People act very differently in crowd or mob situations than they do on their own. There are various theories as to just why this is the case – again, there’s a whole social science and group psychology literature about it. But crowd/mob situations are profoundly dis-inhibiting events. People sometimes do things they themselves not only regret but almost literally can’t believe they did. [snip]
In crowd settings, with what can now only be called Trump’s almost nonstop incitement to eject or beat “thug” protestors, jostling and shoving, ramped up emotions, things can escalate very rapidly.
And let’s be honest, it can happen on both sides. A hypothetical: a Trump supporter shoves a black protestor, the protestor punches back, others join in. We don’t need to equate the two sides, which I do not, to see that there is a lot of anger and animus on each side. This kind of atmosphere can unleash it.
What we have seen over the last two weeks isn’t just an escalation of chaos and low level violence but a progressive normalization of unacceptable behavior – more racist verbal attacks, more violence. This is in turn clearly attracting more people who want trouble – on both sides. [snip]
The climate Trump is creating at his events is one that not only dis-inhibits people who normally act within acceptable societal norms. He is drawing in, like moths to a flame, those who most want to act out on their animosities, drives and beliefs. It is the kind of climate where someone will eventually get killed.
I don’t see much likelihood of a riot breaking out at a Trump rally. The more likely scenario is that somebody, maybe somebody with a weak heart, dies while being “roughed up”, and mob violence breaks out elsewhere.
Donald Trump is perfectly within his rights in not tolerating disruptions of his campaign events. Hardly any candidate ever does, and no candidate is obligated to do so. Hillary Clinton’s and Bernie Sanders’ conciliation of Black Lives Matter protesters was highly unusual.
Nor is he the only candidate who suppresses dissent as well as disruption. I remember reading in 2004 about a man who was charged with criminal trespass for wearing an anti-Bush T-shirt to a Bush rally. And Hillary Clinton once had a man taken away in handcuffs for turning his back on her at one of her speeches.
What sets Donald Trump apart from all other candidates within my memory—and I once covered speeches by George Wallace—is his incitement to physical violence by the crowd against people in the crowd.

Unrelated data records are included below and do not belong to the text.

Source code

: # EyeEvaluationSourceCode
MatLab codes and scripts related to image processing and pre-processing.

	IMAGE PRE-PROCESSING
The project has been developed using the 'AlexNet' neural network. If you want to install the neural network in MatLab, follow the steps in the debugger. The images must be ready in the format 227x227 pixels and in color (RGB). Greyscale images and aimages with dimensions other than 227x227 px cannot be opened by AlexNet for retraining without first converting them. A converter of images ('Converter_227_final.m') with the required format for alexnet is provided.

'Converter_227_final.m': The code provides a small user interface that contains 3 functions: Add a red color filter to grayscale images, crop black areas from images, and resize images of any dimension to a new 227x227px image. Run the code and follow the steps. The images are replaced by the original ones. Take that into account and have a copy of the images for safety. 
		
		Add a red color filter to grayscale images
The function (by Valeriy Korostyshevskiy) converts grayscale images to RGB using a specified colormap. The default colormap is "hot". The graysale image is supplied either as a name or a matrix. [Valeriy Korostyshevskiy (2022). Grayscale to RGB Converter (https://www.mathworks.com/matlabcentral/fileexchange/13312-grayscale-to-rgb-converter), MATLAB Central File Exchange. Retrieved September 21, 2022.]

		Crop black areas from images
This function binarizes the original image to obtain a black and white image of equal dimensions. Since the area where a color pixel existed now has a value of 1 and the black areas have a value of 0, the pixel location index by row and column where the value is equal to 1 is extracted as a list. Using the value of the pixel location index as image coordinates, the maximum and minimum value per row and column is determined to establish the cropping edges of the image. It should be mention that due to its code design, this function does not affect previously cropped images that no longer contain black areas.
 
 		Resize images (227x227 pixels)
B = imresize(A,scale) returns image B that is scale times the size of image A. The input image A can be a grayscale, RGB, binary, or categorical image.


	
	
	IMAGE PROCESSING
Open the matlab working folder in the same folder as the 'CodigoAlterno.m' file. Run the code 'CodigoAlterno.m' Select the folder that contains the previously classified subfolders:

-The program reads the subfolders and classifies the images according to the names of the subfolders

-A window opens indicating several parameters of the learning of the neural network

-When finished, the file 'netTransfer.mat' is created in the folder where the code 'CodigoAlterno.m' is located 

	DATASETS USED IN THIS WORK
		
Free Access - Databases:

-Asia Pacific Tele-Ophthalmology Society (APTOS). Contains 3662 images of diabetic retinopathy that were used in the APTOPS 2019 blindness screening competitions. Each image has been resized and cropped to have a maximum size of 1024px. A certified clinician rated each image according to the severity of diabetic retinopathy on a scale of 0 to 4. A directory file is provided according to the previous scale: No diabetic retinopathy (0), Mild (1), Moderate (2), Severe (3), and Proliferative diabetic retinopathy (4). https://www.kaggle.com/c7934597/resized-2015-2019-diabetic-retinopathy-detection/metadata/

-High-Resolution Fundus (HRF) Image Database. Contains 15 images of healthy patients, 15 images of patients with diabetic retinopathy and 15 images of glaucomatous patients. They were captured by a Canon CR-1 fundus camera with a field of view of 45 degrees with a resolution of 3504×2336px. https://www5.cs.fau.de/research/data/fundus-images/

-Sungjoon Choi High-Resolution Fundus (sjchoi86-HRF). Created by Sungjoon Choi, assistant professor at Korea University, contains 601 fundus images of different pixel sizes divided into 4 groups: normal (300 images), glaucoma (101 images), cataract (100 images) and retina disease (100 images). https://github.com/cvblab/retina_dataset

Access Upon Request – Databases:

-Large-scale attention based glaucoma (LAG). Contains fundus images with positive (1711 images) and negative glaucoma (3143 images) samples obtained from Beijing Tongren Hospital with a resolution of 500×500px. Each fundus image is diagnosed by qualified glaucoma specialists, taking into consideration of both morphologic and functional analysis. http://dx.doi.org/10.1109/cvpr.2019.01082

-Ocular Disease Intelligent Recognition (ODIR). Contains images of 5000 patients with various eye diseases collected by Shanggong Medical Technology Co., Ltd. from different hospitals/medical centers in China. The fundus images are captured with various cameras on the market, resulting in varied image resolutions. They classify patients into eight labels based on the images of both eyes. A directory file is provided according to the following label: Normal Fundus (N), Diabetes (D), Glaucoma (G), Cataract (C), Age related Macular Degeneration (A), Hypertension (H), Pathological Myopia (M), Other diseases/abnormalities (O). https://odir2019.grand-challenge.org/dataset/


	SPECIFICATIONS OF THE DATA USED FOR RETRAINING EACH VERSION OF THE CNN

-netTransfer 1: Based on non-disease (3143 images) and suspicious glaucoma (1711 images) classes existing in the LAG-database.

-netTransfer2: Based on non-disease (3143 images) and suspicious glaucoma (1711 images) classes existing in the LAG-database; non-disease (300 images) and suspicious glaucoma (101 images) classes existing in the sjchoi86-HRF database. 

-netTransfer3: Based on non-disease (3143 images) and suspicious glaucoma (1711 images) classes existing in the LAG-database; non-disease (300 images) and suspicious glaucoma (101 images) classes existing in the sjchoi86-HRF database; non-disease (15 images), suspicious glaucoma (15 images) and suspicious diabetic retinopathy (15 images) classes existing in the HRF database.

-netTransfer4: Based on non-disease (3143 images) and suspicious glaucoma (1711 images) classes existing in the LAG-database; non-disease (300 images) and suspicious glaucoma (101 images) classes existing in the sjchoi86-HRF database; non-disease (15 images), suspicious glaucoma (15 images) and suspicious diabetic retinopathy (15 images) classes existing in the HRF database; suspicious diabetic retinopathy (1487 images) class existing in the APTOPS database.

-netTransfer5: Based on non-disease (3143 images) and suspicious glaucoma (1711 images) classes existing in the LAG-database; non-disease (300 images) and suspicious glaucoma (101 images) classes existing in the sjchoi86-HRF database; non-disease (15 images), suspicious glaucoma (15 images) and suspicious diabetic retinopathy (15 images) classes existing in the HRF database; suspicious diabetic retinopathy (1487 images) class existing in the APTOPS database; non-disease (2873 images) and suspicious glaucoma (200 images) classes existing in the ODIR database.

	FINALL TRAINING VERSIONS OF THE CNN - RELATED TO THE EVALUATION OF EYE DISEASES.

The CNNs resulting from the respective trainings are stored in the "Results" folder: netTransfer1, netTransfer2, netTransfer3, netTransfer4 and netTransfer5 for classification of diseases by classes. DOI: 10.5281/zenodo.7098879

Trump’s supporters include many working people who are justifiably angry at downsizings and pay cuts. But he encourages them to direct their anger not as political action against the corporate and governmental elite who are responsible for their plight, but as mindless violence against powerless minorities who may be even worse off than they are.

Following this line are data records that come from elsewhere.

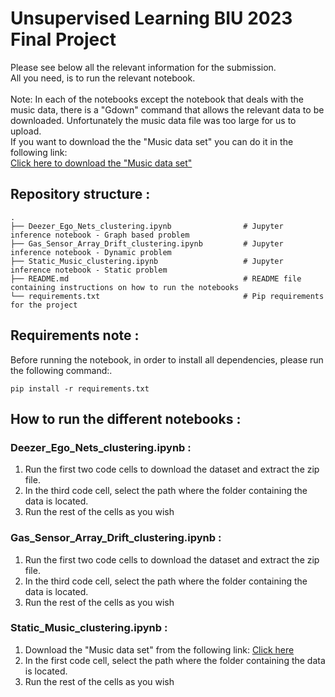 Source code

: # Unsupervised Learning BIU 2023 Final Project

Please see below all the relevant information for the submission.<br>
All you need, is to run the relevant notebook.<br><br>
Note: In each of the notebooks except the notebook that deals with the music data, there is a "Gdown" command that allows the relevant data to be downloaded.
Unfortunately the music data file was too large for us to upload.<br>
If you want to download the the "Music data set" you can do it in the following link:<br>
<a href="https://os.unil.cloud.switch.ch/fma/fma_metadata.zip">Click here to download the "Music data set"</a>


## Repository structure :
    .
    ├── Deezer_Ego_Nets_clustering.ipynb                # Jupyter inference notebook - Graph based problem
    ├── Gas_Sensor_Array_Drift_clustering.ipynb         # Jupyter inference notebook - Dynamic problem
    ├── Static_Music_clustering.ipynb                   # Jupyter inference notebook - Static problem     
    ├── README.md                                       # README file containing instructions on how to run the notebooks
    └── requirements.txt                                # Pip requirements for the project

## Requirements note :
Before running the notebook, in order to install all dependencies, please run the following command:.<br>

    pip install -r requirements.txt

## How to run the different notebooks :

### Deezer_Ego_Nets_clustering.ipynb : 
<ol type="1">
	<li>Run the first two code cells to download the dataset and extract the zip file.</li>
	<li>In the third code cell, select the path where the folder containing the data is located.</li>
	<li>Run the rest of the cells as you wish</li>
</ol>

### Gas_Sensor_Array_Drift_clustering.ipynb : 
<ol type="1">
	<li>Run the first two code cells to download the dataset and extract the zip file.</li>
	<li>In the third code cell, select the path where the folder containing the data is located.</li>
	<li>Run the rest of the cells as you wish</li>
</ol>


### Static_Music_clustering.ipynb : 
<ol type="1">
	<li>Download the "Music data set" from the following link: <a href="https://os.unil.cloud.switch.ch/fma/fma_metadata.zip">Click here</a></li>
	<li>In the first code cell, select the path where the folder containing the data is located.</li>
	<li>Run the rest of the cells as you wish</li>
</ol>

He is playing with fire. He is the only major-party candidate to incite violence. The idea that Bernie Sanders is “sending” people to disrupt Trump rallies is nonsense, but it prepares the ground for Trump encouraging supporters to disrupt Sanders rallies.
Someone will die by Joshua Marshall for Talking Points Memo.
Trump: ‘If I Lose at the Convention, “I Think You’d Have Riots’ by Caitlin MacNeal for Talking Points Memo.
This is what happens when a black man goes to a Trump rally by Charles Pulliam-Moore for Fusion.
The Trump Campaign Gives License to Violence by the New York Times editorial boards
Trump Concerned His Riots Are Not Violent Enough by Robert Mackey for The Intercept.
Donald Trump Encourages Violence At His Rallies. His Fans Are Listening by Sam Stein and Dana Liebelson for the Huffington Post.
Afterthought. One thing that hasn’t happened yet is Donald Trump encouraging his followers to bring guns to his rallies. I worry about him joining forces with the type of people who think that the Second Amendment means that armed white men have free rein to do whatever they want.